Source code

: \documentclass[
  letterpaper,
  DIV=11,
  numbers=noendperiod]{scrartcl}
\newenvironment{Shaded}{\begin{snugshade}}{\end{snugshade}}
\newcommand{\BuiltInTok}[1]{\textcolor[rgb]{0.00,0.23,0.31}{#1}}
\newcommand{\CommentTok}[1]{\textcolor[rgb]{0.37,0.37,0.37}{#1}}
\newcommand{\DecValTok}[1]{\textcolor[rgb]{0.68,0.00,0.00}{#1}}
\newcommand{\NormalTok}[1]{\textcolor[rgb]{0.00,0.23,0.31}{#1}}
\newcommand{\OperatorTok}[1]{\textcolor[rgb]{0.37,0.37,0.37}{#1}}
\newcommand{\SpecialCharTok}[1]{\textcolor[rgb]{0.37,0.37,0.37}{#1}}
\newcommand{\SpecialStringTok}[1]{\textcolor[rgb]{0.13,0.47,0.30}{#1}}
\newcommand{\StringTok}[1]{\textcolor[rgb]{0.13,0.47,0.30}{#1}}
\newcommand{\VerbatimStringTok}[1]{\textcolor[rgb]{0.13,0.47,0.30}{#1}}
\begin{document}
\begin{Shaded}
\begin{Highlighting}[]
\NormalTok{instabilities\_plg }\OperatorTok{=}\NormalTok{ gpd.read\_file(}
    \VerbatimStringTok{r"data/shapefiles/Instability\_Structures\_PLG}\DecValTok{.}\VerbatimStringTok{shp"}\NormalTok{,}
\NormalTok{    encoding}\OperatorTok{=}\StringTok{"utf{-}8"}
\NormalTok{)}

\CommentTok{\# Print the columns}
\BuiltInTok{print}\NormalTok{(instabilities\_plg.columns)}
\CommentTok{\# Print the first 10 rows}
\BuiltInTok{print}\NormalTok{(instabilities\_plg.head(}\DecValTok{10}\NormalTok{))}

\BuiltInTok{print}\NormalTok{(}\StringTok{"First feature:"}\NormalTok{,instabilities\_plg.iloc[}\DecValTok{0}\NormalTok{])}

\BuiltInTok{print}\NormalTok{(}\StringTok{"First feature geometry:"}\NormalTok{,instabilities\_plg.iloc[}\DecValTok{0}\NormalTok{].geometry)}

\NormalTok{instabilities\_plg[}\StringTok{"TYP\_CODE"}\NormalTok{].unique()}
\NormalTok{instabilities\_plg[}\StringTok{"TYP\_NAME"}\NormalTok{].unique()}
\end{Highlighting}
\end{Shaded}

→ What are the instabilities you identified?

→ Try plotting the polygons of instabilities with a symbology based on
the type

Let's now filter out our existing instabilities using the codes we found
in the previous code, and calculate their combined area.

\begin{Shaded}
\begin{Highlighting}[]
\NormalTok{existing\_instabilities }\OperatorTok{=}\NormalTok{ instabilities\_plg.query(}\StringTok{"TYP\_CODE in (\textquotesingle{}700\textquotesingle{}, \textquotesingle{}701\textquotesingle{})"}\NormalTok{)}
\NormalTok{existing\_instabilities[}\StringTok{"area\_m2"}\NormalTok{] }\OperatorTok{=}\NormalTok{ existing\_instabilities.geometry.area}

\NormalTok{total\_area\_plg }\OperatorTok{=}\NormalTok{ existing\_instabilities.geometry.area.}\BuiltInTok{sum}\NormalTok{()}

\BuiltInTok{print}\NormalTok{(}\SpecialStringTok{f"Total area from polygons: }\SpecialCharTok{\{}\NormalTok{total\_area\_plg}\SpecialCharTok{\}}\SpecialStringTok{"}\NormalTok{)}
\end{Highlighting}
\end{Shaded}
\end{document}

* * *

# Requirement
The answer must consist of every entry, set down exactly as given.

# Result for this exercise
Source code

: \documentclass[
  letterpaper,
  DIV=11,
  numbers=noendperiod]{scrartcl}
\newenvironment{Shaded}{\begin{snugshade}}{\end{snugshade}}
\newcommand{\BuiltInTok}[1]{\textcolor[rgb]{0.00,0.23,0.31}{#1}}
\newcommand{\CommentTok}[1]{\textcolor[rgb]{0.37,0.37,0.37}{#1}}
\newcommand{\DecValTok}[1]{\textcolor[rgb]{0.68,0.00,0.00}{#1}}
\newcommand{\NormalTok}[1]{\textcolor[rgb]{0.00,0.23,0.31}{#1}}
\newcommand{\OperatorTok}[1]{\textcolor[rgb]{0.37,0.37,0.37}{#1}}
\newcommand{\SpecialCharTok}[1]{\textcolor[rgb]{0.37,0.37,0.37}{#1}}
\newcommand{\SpecialStringTok}[1]{\textcolor[rgb]{0.13,0.47,0.30}{#1}}
\newcommand{\StringTok}[1]{\textcolor[rgb]{0.13,0.47,0.30}{#1}}
\newcommand{\VerbatimStringTok}[1]{\textcolor[rgb]{0.13,0.47,0.30}{#1}}
\begin{document}
\begin{Shaded}
\begin{Highlighting}[]
\NormalTok{instabilities\_plg }\OperatorTok{=}\NormalTok{ gpd.read\_file(}
    \VerbatimStringTok{r"data/shapefiles/Instability\_Structures\_PLG}\DecValTok{.}\VerbatimStringTok{shp"}\NormalTok{,}
\NormalTok{    encoding}\OperatorTok{=}\StringTok{"utf{-}8"}
\NormalTok{)}

\CommentTok{\# Print the columns}
\BuiltInTok{print}\NormalTok{(instabilities\_plg.columns)}
\CommentTok{\# Print the first 10 rows}
\BuiltInTok{print}\NormalTok{(instabilities\_plg.head(}\DecValTok{10}\NormalTok{))}

\BuiltInTok{print}\NormalTok{(}\StringTok{"First feature:"}\NormalTok{,instabilities\_plg.iloc[}\DecValTok{0}\NormalTok{])}

\BuiltInTok{print}\NormalTok{(}\StringTok{"First feature geometry:"}\NormalTok{,instabilities\_plg.iloc[}\DecValTok{0}\NormalTok{].geometry)}

\NormalTok{instabilities\_plg[}\StringTok{"TYP\_CODE"}\NormalTok{].unique()}
\NormalTok{instabilities\_plg[}\StringTok{"TYP\_NAME"}\NormalTok{].unique()}
\end{Highlighting}
\end{Shaded}

→ What are the instabilities you identified?

→ Try plotting the polygons of instabilities with a symbology based on
the type

Let's now filter out our existing instabilities using the codes we found
in the previous code, and calculate their combined area.

\begin{Shaded}
\begin{Highlighting}[]
\NormalTok{existing\_instabilities }\OperatorTok{=}\NormalTok{ instabilities\_plg.query(}\StringTok{"TYP\_CODE in (\textquotesingle{}700\textquotesingle{}, \textquotesingle{}701\textquotesingle{})"}\NormalTok{)}
\NormalTok{existing\_instabilities[}\StringTok{"area\_m2"}\NormalTok{] }\OperatorTok{=}\NormalTok{ existing\_instabilities.geometry.area}

\NormalTok{total\_area\_plg }\OperatorTok{=}\NormalTok{ existing\_instabilities.geometry.area.}\BuiltInTok{sum}\NormalTok{()}

\BuiltInTok{print}\NormalTok{(}\SpecialStringTok{f"Total area from polygons: }\SpecialCharTok{\{}\NormalTok{total\_area\_plg}\SpecialCharTok{\}}\SpecialStringTok{"}\NormalTok{)}
\end{Highlighting}
\end{Shaded}
\end{document}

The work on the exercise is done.